Work instructions: The required output is every entry below, copied exactly.

The input:
>>>>

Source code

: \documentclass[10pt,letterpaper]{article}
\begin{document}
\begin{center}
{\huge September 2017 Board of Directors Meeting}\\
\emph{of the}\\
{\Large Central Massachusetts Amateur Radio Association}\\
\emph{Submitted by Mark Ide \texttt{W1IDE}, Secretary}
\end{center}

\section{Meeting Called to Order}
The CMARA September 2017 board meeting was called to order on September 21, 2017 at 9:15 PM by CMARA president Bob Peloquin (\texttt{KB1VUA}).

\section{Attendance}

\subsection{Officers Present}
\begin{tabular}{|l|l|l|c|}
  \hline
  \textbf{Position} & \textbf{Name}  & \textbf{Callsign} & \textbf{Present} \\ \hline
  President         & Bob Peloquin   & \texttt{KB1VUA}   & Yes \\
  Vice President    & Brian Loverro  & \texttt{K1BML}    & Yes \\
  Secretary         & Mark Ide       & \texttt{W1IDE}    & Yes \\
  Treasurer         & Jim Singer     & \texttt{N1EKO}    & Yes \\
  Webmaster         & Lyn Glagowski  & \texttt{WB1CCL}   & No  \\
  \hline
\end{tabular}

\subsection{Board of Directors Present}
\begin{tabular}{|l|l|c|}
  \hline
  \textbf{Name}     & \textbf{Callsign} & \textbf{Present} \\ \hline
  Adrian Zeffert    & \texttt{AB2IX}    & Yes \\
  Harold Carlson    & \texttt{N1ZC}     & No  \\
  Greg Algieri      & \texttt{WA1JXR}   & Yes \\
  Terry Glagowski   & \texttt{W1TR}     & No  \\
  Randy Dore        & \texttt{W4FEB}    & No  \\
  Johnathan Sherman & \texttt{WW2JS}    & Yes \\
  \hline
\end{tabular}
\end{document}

<<<<

Solution to this exercise:
Source code

: \documentclass[10pt,letterpaper]{article}
\begin{document}
\begin{center}
{\huge September 2017 Board of Directors Meeting}\\
\emph{of the}\\
{\Large Central Massachusetts Amateur Radio Association}\\
\emph{Submitted by Mark Ide \texttt{W1IDE}, Secretary}
\end{center}

\section{Meeting Called to Order}
The CMARA September 2017 board meeting was called to order on September 21, 2017 at 9:15 PM by CMARA president Bob Peloquin (\texttt{KB1VUA}).

\section{Attendance}

\subsection{Officers Present}
\begin{tabular}{|l|l|l|c|}
  \hline
  \textbf{Position} & \textbf{Name}  & \textbf{Callsign} & \textbf{Present} \\ \hline
  President         & Bob Peloquin   & \texttt{KB1VUA}   & Yes \\
  Vice President    & Brian Loverro  & \texttt{K1BML}    & Yes \\
  Secretary         & Mark Ide       & \texttt{W1IDE}    & Yes \\
  Treasurer         & Jim Singer     & \texttt{N1EKO}    & Yes \\
  Webmaster         & Lyn Glagowski  & \texttt{WB1CCL}   & No  \\
  \hline
\end{tabular}

\subsection{Board of Directors Present}
\begin{tabular}{|l|l|c|}
  \hline
  \textbf{Name}     & \textbf{Callsign} & \textbf{Present} \\ \hline
  Adrian Zeffert    & \texttt{AB2IX}    & Yes \\
  Harold Carlson    & \texttt{N1ZC}     & No  \\
  Greg Algieri      & \texttt{WA1JXR}   & Yes \\
  Terry Glagowski   & \texttt{W1TR}     & No  \\
  Randy Dore        & \texttt{W4FEB}    & No  \\
  Johnathan Sherman & \texttt{WW2JS}    & Yes \\
  \hline
\end{tabular}
\end{document}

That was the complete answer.